My first homelab server is running unRAID. No real complaints from me. It's been running for years no issues other than the crap hardware it runs on (i7-3770, 32GB RAM). I have some file shares, docker, and some VMs. The UI makes it really easy to do stuff, especially if you don't want to have to research and manage everything.
Self hosting on a rolling release platform? No way. Give me Debian, 4 hours work every 2 1/2 years. Arch is crazy and only doable if you only have a few single server
I use Ubuntu Server -> dm-integrity -> mdadm -> ext4. Super easy to set up (it just takes forever to do dm-integrity on the drives, but you don’t need to watch it), works great, easy to maintain. Everything I run on it is dockerized with docker compose and sits behind nginx-proxy-manager, so it’s also super easy to maintain.
Arch is very easy in this context.
Why would I pay for Unraid when I already have a smooth-running Proxmox cluster and an OMV-based NAS?
Same, just TrueNAS instead of OMV. I'm not thinking about unraid at all.
After having some issues with TrueNAS killing containers after updates, I went to Unraid and have never been happier. TrueNAS file sharing permissions also never did make sense to me. I got them to work but never quite grok'd them. Unraid performs exactly like I'd expect. I hand rolled a NAS using Ubuntu way back in the day and didn't have the desire to tinker on the NAS side of things too much.
On Unraid, I roll a larger xfs array for all of my media and large storage, then I have a two disk ZFS array for my more important documents and pictures. That gets archived up to the xfs array and my cache nvme drives have their own ZFS pool. I don't gain a ton by doing this, it was just fun to set up and I feel reasonably secure with my personal data.
I also run a smaller, lower powered machine with Proxmox and I run Home Assistant on it. Mostly because of tinkering with hardware support in Home Assistant, I didn't want it messing with my NAS needing restarts and such. But, Unraid is my workhorse. Day in, day out, it does exactly what I suspect with no surprises. I've had drives go bad and need replaced. I've had the whole machine just die and had to build a new machine. Unraid did exactly what I expected and needed every step of the way. The docker support is fantastic and super stable. Running multiples of the exact same container by duplicating and with only different port settings works great. I can't say that for my independent docker installs without a bunch of tinkering on things I couldn't seem to find enough about when I ran into issues.
I tinker on the things I enjoy. I do not enjoy having an unusable server. The anxiety is actually pretty insane for me. I would pay for Unraid many times over to get this combination of factors.
Reading that is wild
Why are you doing Arch on a server?
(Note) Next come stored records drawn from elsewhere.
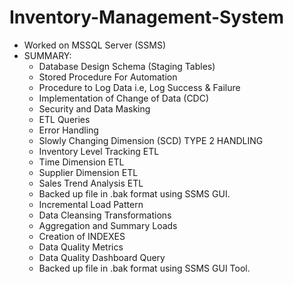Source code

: # Inventory-Management-System
- Worked on MSSQL Server (SSMS) 
- SUMMARY:
   * Database Design Schema (Staging Tables)
   * Stored Procedure For Automation
   * Procedure to Log Data i.e, Log Success & Failure
   * Implementation of Change of Data (CDC)
   * Security and Data Masking
   * ETL Queries
   * Error Handling
   * Slowly Changing Dimension (SCD) TYPE 2 HANDLING
   * Inventory Level Tracking ETL
   * Time Dimension ETL
   * Supplier Dimension ETL
   * Sales Trend Analysis ETL
   * Backed up file in .bak format using SSMS GUI.
   * Incremental Load Pattern
   * Data Cleansing Transformations
   * Aggregation and Summary Loads
   * Creation of INDEXES
   * Data Quality Metrics
   * Data Quality Dashboard Query
   * Backed up file in .bak format using SSMS GUI Tool.
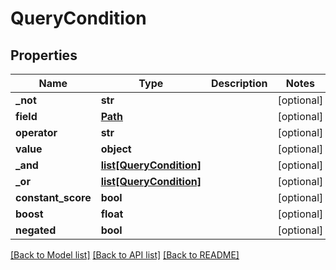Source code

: # QueryCondition

## Properties
Name | Type | Description | Notes
------------ | ------------- | ------------- | -------------
**_not** | **str** |  | [optional] 
**field** | [**Path**](Path.md) |  | [optional] 
**operator** | **str** |  | [optional] 
**value** | **object** |  | [optional] 
**_and** | [**list[QueryCondition]**](QueryCondition.md) |  | [optional] 
**_or** | [**list[QueryCondition]**](QueryCondition.md) |  | [optional] 
**constant_score** | **bool** |  | [optional] 
**boost** | **float** |  | [optional] 
**negated** | **bool** |  | [optional] 

[[Back to Model list]](../README.md#documentation-for-models) [[Back to API list]](../README.md#documentation-for-api-endpoints) [[Back to README]](../README.md)


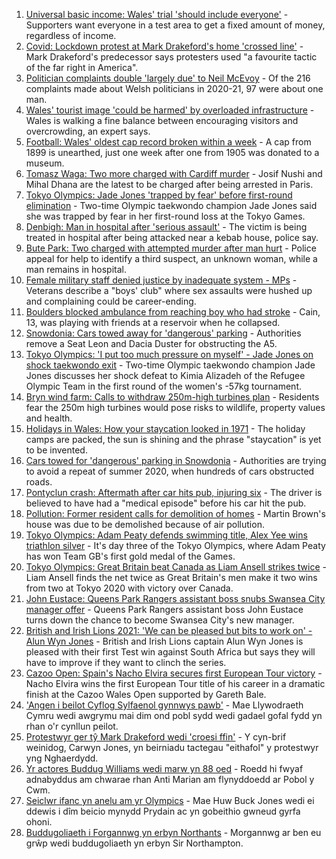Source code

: 1. [Universal basic income: Wales' trial 'should include everyone'](https://www.bbc.co.uk/news/uk-wales-57944123) - Supporters want everyone in a test area to get a fixed amount of money, regardless of income.
2. [Covid: Lockdown protest at Mark Drakeford's home 'crossed line'](https://www.bbc.co.uk/news/uk-wales-57963035) - Mark Drakeford's predecessor says protesters used "a favourite tactic of the far right in America".
3. [Politician complaints double 'largely due' to Neil McEvoy](https://www.bbc.co.uk/news/uk-wales-57948216) - Of the 216 complaints made about Welsh politicians in 2020-21, 97 were about one man.
4. [Wales' tourist image 'could be harmed' by overloaded infrastructure](https://www.bbc.co.uk/news/uk-wales-57898837) - Wales is walking a fine balance between encouraging visitors and overcrowding, an expert says.
5. [Football: Wales' oldest cap record broken within a week](https://www.bbc.co.uk/news/uk-wales-57964093) - A cap from 1899 is unearthed, just one week after one from 1905 was donated to a museum.
6. [Tomasz Waga: Two more charged with Cardiff murder](https://www.bbc.co.uk/news/uk-wales-57964092) - Josif Nushi and Mihal Dhana are the latest to be charged after being arrested in Paris.
7. [Tokyo Olympics: Jade Jones 'trapped by fear' before first-round elimination](https://www.bbc.co.uk/sport/olympics/57958917) - Two-time Olympic taekwondo champion Jade Jones said she was trapped by fear in her first-round loss at the Tokyo Games.
8. [Denbigh: Man in hospital after 'serious assault'](https://www.bbc.co.uk/news/uk-wales-57960250) - The victim is being treated in hospital after being attacked near a kebab house, police say.
9. [Bute Park: Two charged with attempted murder after man hurt](https://www.bbc.co.uk/news/uk-wales-57952734) - Police appeal for help to identify a third suspect, an unknown woman, while a man remains in hospital.
10. [Female military staff denied justice by inadequate system - MPs](https://www.bbc.co.uk/news/uk-57956698) - Veterans describe a "boys' club" where sex assaults were hushed up and complaining could be career-ending.
11. [Boulders blocked ambulance from reaching boy who had stroke](https://www.bbc.co.uk/news/uk-wales-57955017) - Cain, 13, was playing with friends at a reservoir when he collapsed.
12. [Snowdonia: Cars towed away for 'dangerous' parking](https://www.bbc.co.uk/news/uk-wales-57956288) - Authorities remove a Seat Leon and Dacia Duster for obstructing the A5.
13. [Tokyo Olympics: 'I put too much pressure on myself' - Jade Jones on shock taekwondo exit](https://www.bbc.co.uk/sport/av/olympics/57961788) - Two-time Olympic taekwondo champion Jade Jones discusses her shock defeat to Kimia Alizadeh of the Refugee Olympic Team in the first round of the women's -57kg tournament.
14. [Bryn wind farm: Calls to withdraw 250m-high turbines plan](https://www.bbc.co.uk/news/uk-wales-57944180) - Residents fear the 250m high turbines would pose risks to wildlife, property values and health.
15. [Holidays in Wales: How your staycation looked in 1971](https://www.bbc.co.uk/news/uk-wales-57918491) - The holiday camps are packed, the sun is shining and the phrase "staycation" is yet to be invented.
16. [Cars towed for 'dangerous' parking in Snowdonia](https://www.bbc.co.uk/news/uk-wales-57956443) - Authorities are trying to avoid a repeat of summer 2020, when hundreds of cars obstructed roads.
17. [Pontyclun crash: Aftermath after car hits pub, injuring six](https://www.bbc.co.uk/news/uk-wales-57939709) - The driver is believed to have had a "medical episode" before his car hit the pub.
18. [Pollution: Former resident calls for demolition of homes](https://www.bbc.co.uk/news/uk-wales-57941020) - Martin Brown's house was due to be demolished because of air pollution.
19. [Tokyo Olympics: Adam Peaty defends swimming title, Alex Yee wins triathlon silver](https://www.bbc.co.uk/sport/olympics/57966473) - It's day three of the Tokyo Olympics, where Adam Peaty has won Team GB's first gold medal of the Games.
20. [Tokyo Olympics: Great Britain beat Canada as Liam Ansell strikes twice](https://www.bbc.co.uk/sport/olympics/57966593) - Liam Ansell finds the net twice as Great Britain's men make it two wins from two at Tokyo 2020 with victory over Canada.
21. [John Eustace: Queens Park Rangers assistant boss snubs Swansea City manager offer](https://www.bbc.co.uk/sport/football/57942276) - Queens Park Rangers assistant boss John Eustace turns down the chance to become Swansea City's new manager.
22. [British and Irish Lions 2021: 'We can be pleased but bits to work on' - Alun Wyn Jones](https://www.bbc.co.uk/sport/av/rugby-union/57962043) - British and Irish Lions captain Alun Wyn Jones is pleased with their first Test win against South Africa but says they will have to improve if they want to clinch the series.
23. [Cazoo Open: Spain's Nacho Elvira secures first European Tour victory](https://www.bbc.co.uk/sport/golf/57965054) - Nacho Elvira wins the first European Tour title of his career in a dramatic finish at the Cazoo Wales Open supported by Gareth Bale.
24. ['Angen i beilot Cyflog Sylfaenol gynnwys pawb'](https://www.bbc.co.uk/newyddion/57963396) - Mae Llywodraeth Cymru wedi awgrymu mai dim ond pobl sydd wedi gadael gofal fydd yn rhan o'r cynllun peilot.
25. [Protestwyr ger tŷ Mark Drakeford wedi 'croesi ffin'](https://www.bbc.co.uk/newyddion/57962586) - Y cyn-brif weinidog, Carwyn Jones, yn beirniadu tactegau "eithafol" y protestwyr yng Nghaerdydd.
26. [Yr actores Buddug Williams wedi marw yn 88 oed](https://www.bbc.co.uk/newyddion/57962585) - Roedd hi fwyaf adnabyddus am chwarae rhan Anti Marian am flynyddoedd ar Pobol y Cwm.
27. [Seiclwr ifanc yn anelu am yr Olympics](https://www.bbc.co.uk/newyddion/57941553) - Mae Huw Buck Jones wedi ei ddewis i dîm beicio mynydd Prydain ac yn gobeithio gwneud gyrfa ohoni.
28. [Buddugoliaeth i Forgannwg yn erbyn Northants](https://www.bbc.co.uk/newyddion/57963402) - Morgannwg ar ben eu grŵp wedi buddugoliaeth yn erbyn Sir Northampton.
You want to tinker forever and read the update notes like a hawk lest the server implode forever?
Arch isn’t gonna be noticeably leaner than Debian.
Get Debian, install docker and/or podman, set unattended upgrades, and then install Incus if you need VMs or containers down the line. You can stick on ZFS and it’ll be fine, you already have BTRFS for basic mirrors. Install Cockpit and you’ll have a nice GUI. Try not to think you have to fiddle with settings, the maintainers for each package/service have set it so it works for most people (and we’re most people!); you’ll only need to intervene on an handful of package configs. All set and it’s not proprietary.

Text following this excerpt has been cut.